§ WHAT YOU HAVE TO DO: Transcribe every entry exactly; the images stay out.

Dataset entries:
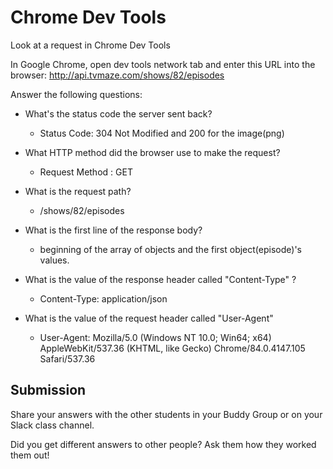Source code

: # Chrome Dev Tools

Look at a request in Chrome Dev Tools

In Google Chrome, open dev tools network tab and enter this URL into the browser: http://api.tvmaze.com/shows/82/episodes

Answer the following questions:

- What's the status code the server sent back?

  - Status Code: 304 Not Modified and 200 for the image(png)

- What HTTP method did the browser use to make the request?

  - Request Method : GET

- What is the request path?

  - /shows/82/episodes

- What is the first line of the response body?

  - beginning of the array of objects and the first object(episode)'s values.

- What is the value of the response header called "Content-Type" ?

  - Content-Type: application/json

- What is the value of the request header called "User-Agent"

  - User-Agent: Mozilla/5.0 (Windows NT 10.0; Win64; x64) AppleWebKit/537.36 (KHTML, like Gecko)
    Chrome/84.0.4147.105 Safari/537.36

## Submission

Share your answers with the other students in your Buddy Group or on your Slack class channel.

Did you get different answers to other people? Ask them how they worked them out!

§ EXERCISE ANSWER:
Source code

: # Chrome Dev Tools

Look at a request in Chrome Dev Tools

In Google Chrome, open dev tools network tab and enter this URL into the browser: http://api.tvmaze.com/shows/82/episodes

Answer the following questions:

- What's the status code the server sent back?

  - Status Code: 304 Not Modified and 200 for the image(png)

- What HTTP method did the browser use to make the request?

  - Request Method : GET

- What is the request path?

  - /shows/82/episodes

- What is the first line of the response body?

  - beginning of the array of objects and the first object(episode)'s values.

- What is the value of the response header called "Content-Type" ?

  - Content-Type: application/json

- What is the value of the request header called "User-Agent"

  - User-Agent: Mozilla/5.0 (Windows NT 10.0; Win64; x64) AppleWebKit/537.36 (KHTML, like Gecko)
    Chrome/84.0.4147.105 Safari/537.36

## Submission

Share your answers with the other students in your Buddy Group or on your Slack class channel.

Did you get different answers to other people? Ask them how they worked them out!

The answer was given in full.